[[ STORED DATA open ]]

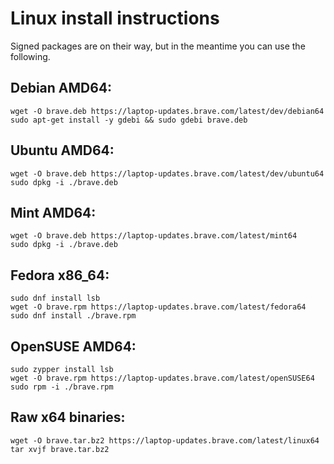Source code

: # Linux install instructions

Signed packages are on their way, but in the meantime you can use the following.

## Debian AMD64:

```
wget -O brave.deb https://laptop-updates.brave.com/latest/dev/debian64
sudo apt-get install -y gdebi && sudo gdebi brave.deb
```

## Ubuntu AMD64:

```
wget -O brave.deb https://laptop-updates.brave.com/latest/dev/ubuntu64
sudo dpkg -i ./brave.deb
```

## Mint AMD64:

```
wget -O brave.deb https://laptop-updates.brave.com/latest/mint64
sudo dpkg -i ./brave.deb
```

## Fedora x86_64:

```
sudo dnf install lsb
wget -O brave.rpm https://laptop-updates.brave.com/latest/fedora64
sudo dnf install ./brave.rpm
```

## OpenSUSE AMD64:

```
sudo zypper install lsb
wget -O brave.rpm https://laptop-updates.brave.com/latest/openSUSE64
sudo rpm -i ./brave.rpm
```

## Raw x64 binaries:

```
wget -O brave.tar.bz2 https://laptop-updates.brave.com/latest/linux64
tar xvjf brave.tar.bz2
```
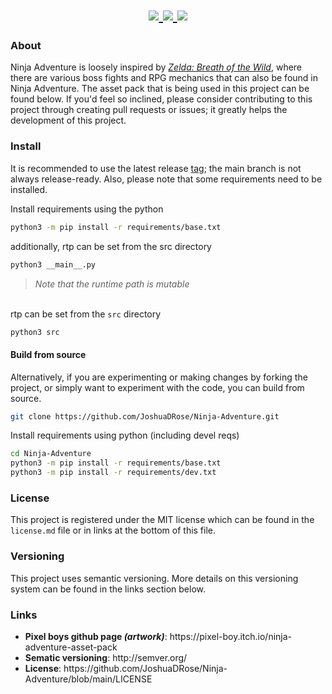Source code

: <div align="center">
    <h1>
    <a href="https://joshuadrose.github.io/Ninja-Adventure/">
        <img src="https://img.shields.io/website?down_color=lightgrey&down_message=offline&style=for-the-badge&up_color=yellow&up_message=online&url=https%3A%2F%2Fjoshuadrose.github.io%2FNinja-Adventure%2F">
    </a>
    <a href="https://github.com/JoshuaDRose/Ninja-Adventure/blob/main/LICENSE">
        <img src="https://img.shields.io/github/license/JoshuaDRose/Ninja-Adventure?color=9cf&style=for-the-badge">
    </a>
    <a href="https://github.com/JoshuaDRose/Ninja-Adventure/releases">
        <img src='https://img.shields.io/github/v/release/JoshuaDRose/ninja-adventure?include_prereleases&sort=semver&style=for-the-badge'>
    </a>
    </h1>
</div>


<h3>About</h3>
<p align="left">
Ninja Adventure is loosely inspired by <a href="https://www.zelda.com/breath-of-the-wild/"><i>Zelda: Breath of the Wild</i></a>, where there are various boss fights and
RPG mechanics that can also be found in Ninja Adventure. The asset pack that is being used
in this project can be found below. If you'd feel so inclined, please consider contributing to 
this project through creating pull requests or issues; it greatly helps the development of this project.
</p>

<h3>Install</h3>
It is recommended to use the latest release <a href=https://github.com/JoshuaDRose/Ninja-Adventure/tags>tag</a>;
 the main branch is not always release-ready.
Also, please note that some requirements need to be installed.<br>

Install requirements using the python
```sh
python3 -m pip install -r requirements/base.txt
```

additionally, rtp can be set from the src directory
```sh
python3 __main__.py
```

<blockquote><i>Note that the runtime path is mutable</i></blockquote><br>
rtp can be set from the <code>src</code> directory<br>

```sh
python3 src
```

<h4>Build from source</h4>
Alternatively, if you are experimenting or making changes by forking the project, or simply want 
to experiment with the code, you can build from source.<br>

```sh
git clone https://github.com/JoshuaDRose/Ninja-Adventure.git
```

Install requirements using python (including devel reqs)
```sh
cd Ninja-Adventure
python3 -m pip install -r requirements/base.txt
python3 -m pip install -r requirements/dev.txt
```


<h3>License</h3>
<p align="left">
This project is registered under the MIT license which can be found in the <code>license.md</code> file or in links at the bottom of this file.
</p>

<p align="left">
<h3>Versioning</h3>
This project uses semantic versioning. More details on this versioning system can be found in the links section below.
</p>

<p align="left">
<h3>Links</h3>
<ul>
<li><b>Pixel boys github page <i>(artwork)</i></b>: https://pixel-boy.itch.io/ninja-adventure-asset-pack </li>
<li><b>Sematic versioning</b>: http://semver.org/</li>
<li><b>License</b>: https://github.com/JoshuaDRose/Ninja-Adventure/blob/main/LICENSE</li>
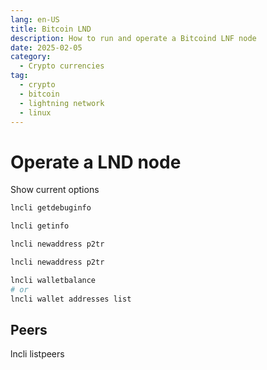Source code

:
 ```yaml
---
lang: en-US
title: Bitcoin LND
description: How to run and operate a Bitcoind LNF node
date: 2025-02-05
category:
  - Crypto currencies
tag:
  - crypto
  - bitcoin
  - lightning network
  - linux
---
```

# Operate a LND node

Show current options

```sh
lncli getdebuginfo
```

```sh
lncli getinfo
```

```sh
lncli newaddress p2tr
```

```sh
lncli newaddress p2tr
```

```sh
lncli walletbalance
# or
lncli wallet addresses list
```

## Peers

lncli listpeers

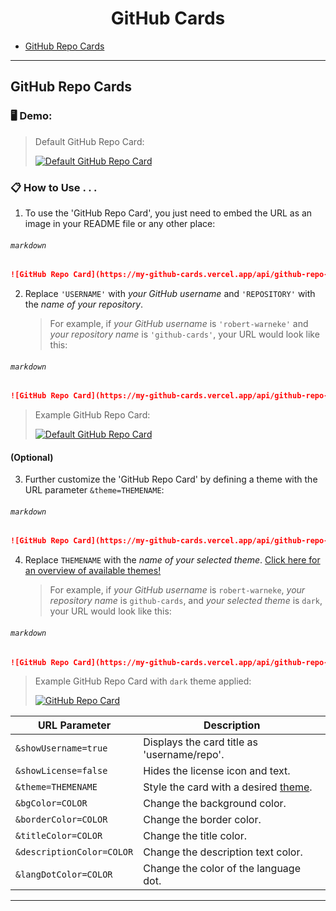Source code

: <h1 align="center">GitHub Cards</h1>

- [GitHub Repo Cards](https://github.com/robert-warneke/github-cards#github-repo-cards)

---

## GitHub Repo Cards

### 🖥️ Demo:
> Default GitHub Repo Card:
>
> [![Default GitHub Repo Card](https://my-github-cards.vercel.app/api/github-repo-card?user=robert-warneke&repo=github-cards)](https://github.com/robert-warneke/github-cards)

### 📋 How to Use . . .

1. To use the 'GitHub Repo Card', you just need to embed the URL as an image in your README file or any other place:

###### `markdown`
```md
![GitHub Repo Card](https://my-github-cards.vercel.app/api/github-repo-card?user=USERNAME&repo=REPOSITORY)
```

2. Replace `'USERNAME'` with *your GitHub username* and `'REPOSITORY'` with the *name of your repository*.

    > For example, if *your GitHub username* is `'robert-warneke'` and *your repository name* is `'github-cards'`, your URL would look like this:

###### `markdown`
```md
![GitHub Repo Card](https://my-github-cards.vercel.app/api/github-repo-card?user=robert-warneke&repo=github-cards)
```

> Example GitHub Repo Card:
>
> [![Default GitHub Repo Card](https://my-github-cards.vercel.app/api/github-repo-card?user=robert-warneke&repo=github-cards)](https://github.com/robert-warneke/github-cards)

#### (Optional)

3. Further customize the 'GitHub Repo Card' by defining a theme with the URL parameter `&theme=THEMENAME`:

###### `markdown`
```md
![GitHub Repo Card](https://my-github-cards.vercel.app/api/github-repo-card?user=USERNAME&repo=REPOSITORY&theme=THEMENAME)
```

4. Replace `THEMENAME` with the *name of your selected theme*. [Click here for an overview of available themes!](https://github.com/robert-warneke/github-cards/blob/master/docs/THEMES.md)

    > For example, if *your GitHub username* is `robert-warneke`, *your repository name* is `github-cards`, and *your selected theme* is `dark`, your URL would look like this:

###### `markdown`
```md
![GitHub Repo Card](https://my-github-cards.vercel.app/api/github-repo-card?user=robert-warneke&repo=github-cards&theme=dark)
```

> Example GitHub Repo Card with `dark` theme applied:
> 
> [![GitHub Repo Card](https://my-github-cards.vercel.app/api/github-repo-card?user=robert-warneke&repo=github-cards&theme=dark)](https://github.com/robert-warneke/github-cards)

| URL Parameter             | Description                                 |
| ------------------------- | ------------------------------------------- |
| `&showUsername=true`      | Displays the card title as 'username/repo'. | 
| `&showLicense=false`      | Hides the license icon and text.            | 
| `&theme=THEMENAME`        | Style the card with a desired [theme](https://github.com/robert-warneke/github-cards/blob/master/docs/THEMES.md). |
| `&bgColor=COLOR`          | Change the background color.                | 
| `&borderColor=COLOR`      | Change the border color.                    | 
| `&titleColor=COLOR`       | Change the title color.                     | 
| `&descriptionColor=COLOR` | Change the description text color.          | 
| `&langDotColor=COLOR`     | Change the color of the language dot.       | 

---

[[ STORED DATA closed ]]

*PROMPT:* The result should be an exact copy of every entry above, with no pictures included.

*SOLUTION TO THIS TASK:*
Source code

: # Linux install instructions

Signed packages are on their way, but in the meantime you can use the following.

## Debian AMD64:

```
wget -O brave.deb https://laptop-updates.brave.com/latest/dev/debian64
sudo apt-get install -y gdebi && sudo gdebi brave.deb
```

## Ubuntu AMD64:

```
wget -O brave.deb https://laptop-updates.brave.com/latest/dev/ubuntu64
sudo dpkg -i ./brave.deb
```

## Mint AMD64:

```
wget -O brave.deb https://laptop-updates.brave.com/latest/mint64
sudo dpkg -i ./brave.deb
```

## Fedora x86_64:

```
sudo dnf install lsb
wget -O brave.rpm https://laptop-updates.brave.com/latest/fedora64
sudo dnf install ./brave.rpm
```

## OpenSUSE AMD64:

```
sudo zypper install lsb
wget -O brave.rpm https://laptop-updates.brave.com/latest/openSUSE64
sudo rpm -i ./brave.rpm
```

## Raw x64 binaries:

```
wget -O brave.tar.bz2 https://laptop-updates.brave.com/latest/linux64
tar xvjf brave.tar.bz2
```
Source code

: <div align="center">
    <h1>
    <a href="https://joshuadrose.github.io/Ninja-Adventure/">
        <img src="https://img.shields.io/website?down_color=lightgrey&down_message=offline&style=for-the-badge&up_color=yellow&up_message=online&url=https%3A%2F%2Fjoshuadrose.github.io%2FNinja-Adventure%2F">
    </a>
    <a href="https://github.com/JoshuaDRose/Ninja-Adventure/blob/main/LICENSE">
        <img src="https://img.shields.io/github/license/JoshuaDRose/Ninja-Adventure?color=9cf&style=for-the-badge">
    </a>
    <a href="https://github.com/JoshuaDRose/Ninja-Adventure/releases">
        <img src='https://img.shields.io/github/v/release/JoshuaDRose/ninja-adventure?include_prereleases&sort=semver&style=for-the-badge'>
    </a>
    </h1>
</div>


<h3>About</h3>
<p align="left">
Ninja Adventure is loosely inspired by <a href="https://www.zelda.com/breath-of-the-wild/"><i>Zelda: Breath of the Wild</i></a>, where there are various boss fights and
RPG mechanics that can also be found in Ninja Adventure. The asset pack that is being used
in this project can be found below. If you'd feel so inclined, please consider contributing to 
this project through creating pull requests or issues; it greatly helps the development of this project.
</p>

<h3>Install</h3>
It is recommended to use the latest release <a href=https://github.com/JoshuaDRose/Ninja-Adventure/tags>tag</a>;
 the main branch is not always release-ready.
Also, please note that some requirements need to be installed.<br>

Install requirements using the python
```sh
python3 -m pip install -r requirements/base.txt
```

additionally, rtp can be set from the src directory
```sh
python3 __main__.py
```

<blockquote><i>Note that the runtime path is mutable</i></blockquote><br>
rtp can be set from the <code>src</code> directory<br>

```sh
python3 src
```

<h4>Build from source</h4>
Alternatively, if you are experimenting or making changes by forking the project, or simply want 
to experiment with the code, you can build from source.<br>

```sh
git clone https://github.com/JoshuaDRose/Ninja-Adventure.git
```

Install requirements using python (including devel reqs)
```sh
cd Ninja-Adventure
python3 -m pip install -r requirements/base.txt
python3 -m pip install -r requirements/dev.txt
```


<h3>License</h3>
<p align="left">
This project is registered under the MIT license which can be found in the <code>license.md</code> file or in links at the bottom of this file.
</p>

<p align="left">
<h3>Versioning</h3>
This project uses semantic versioning. More details on this versioning system can be found in the links section below.
</p>

<p align="left">
<h3>Links</h3>
<ul>
<li><b>Pixel boys github page <i>(artwork)</i></b>: https://pixel-boy.itch.io/ninja-adventure-asset-pack </li>
<li><b>Sematic versioning</b>: http://semver.org/</li>
<li><b>License</b>: https://github.com/JoshuaDRose/Ninja-Adventure/blob/main/LICENSE</li>
Source code

:
 ```yaml
---
lang: en-US
title: Bitcoin LND
description: How to run and operate a Bitcoind LNF node
date: 2025-02-05
category:
  - Crypto currencies
tag:
  - crypto
  - bitcoin
  - lightning network
  - linux
---
```

# Operate a LND node

Show current options

```sh
lncli getdebuginfo
```

```sh
lncli getinfo
```

```sh
lncli newaddress p2tr
```

```sh
lncli newaddress p2tr
```

```sh
lncli walletbalance
# or
lncli wallet addresses list
```

## Peers

lncli listpeers

Source code

: <h1 align="center">GitHub Cards</h1>

- [GitHub Repo Cards](https://github.com/robert-warneke/github-cards#github-repo-cards)

---

## GitHub Repo Cards

### 🖥️ Demo:
> Default GitHub Repo Card:
>
> [![Default GitHub Repo Card](https://my-github-cards.vercel.app/api/github-repo-card?user=robert-warneke&repo=github-cards)](https://github.com/robert-warneke/github-cards)

### 📋 How to Use . . .

1. To use the 'GitHub Repo Card', you just need to embed the URL as an image in your README file or any other place:

###### `markdown`
```md
![GitHub Repo Card](https://my-github-cards.vercel.app/api/github-repo-card?user=USERNAME&repo=REPOSITORY)
```

2. Replace `'USERNAME'` with *your GitHub username* and `'REPOSITORY'` with the *name of your repository*.

    > For example, if *your GitHub username* is `'robert-warneke'` and *your repository name* is `'github-cards'`, your URL would look like this:

###### `markdown`
```md
![GitHub Repo Card](https://my-github-cards.vercel.app/api/github-repo-card?user=robert-warneke&repo=github-cards)
```

> Example GitHub Repo Card:
>
> [![Default GitHub Repo Card](https://my-github-cards.vercel.app/api/github-repo-card?user=robert-warneke&repo=github-cards)](https://github.com/robert-warneke/github-cards)

#### (Optional)

3. Further customize the 'GitHub Repo Card' by defining a theme with the URL parameter `&theme=THEMENAME`:

###### `markdown`
```md
![GitHub Repo Card](https://my-github-cards.vercel.app/api/github-repo-card?user=USERNAME&repo=REPOSITORY&theme=THEMENAME)
```

4. Replace `THEMENAME` with the *name of your selected theme*. [Click here for an overview of available themes!](https://github.com/robert-warneke/github-cards/blob/master/docs/THEMES.md)

    > For example, if *your GitHub username* is `robert-warneke`, *your repository name* is `github-cards`, and *your selected theme* is `dark`, your URL would look like this:

###### `markdown`
```md
![GitHub Repo Card](https://my-github-cards.vercel.app/api/github-repo-card?user=robert-warneke&repo=github-cards&theme=dark)
```

> Example GitHub Repo Card with `dark` theme applied:
> 
> [![GitHub Repo Card](https://my-github-cards.vercel.app/api/github-repo-card?user=robert-warneke&repo=github-cards&theme=dark)](https://github.com/robert-warneke/github-cards)

| URL Parameter             | Description                                 |
| ------------------------- | ------------------------------------------- |
| `&showUsername=true`      | Displays the card title as 'username/repo'. | 
| `&showLicense=false`      | Hides the license icon and text.            | 
| `&theme=THEMENAME`        | Style the card with a desired [theme](https://github.com/robert-warneke/github-cards/blob/master/docs/THEMES.md). |
| `&bgColor=COLOR`          | Change the background color.                | 
| `&borderColor=COLOR`      | Change the border color.                    | 
| `&titleColor=COLOR`       | Change the title color.                     | 
| `&descriptionColor=COLOR` | Change the description text color.          | 
| `&langDotColor=COLOR`     | Change the color of the language dot.       | 

---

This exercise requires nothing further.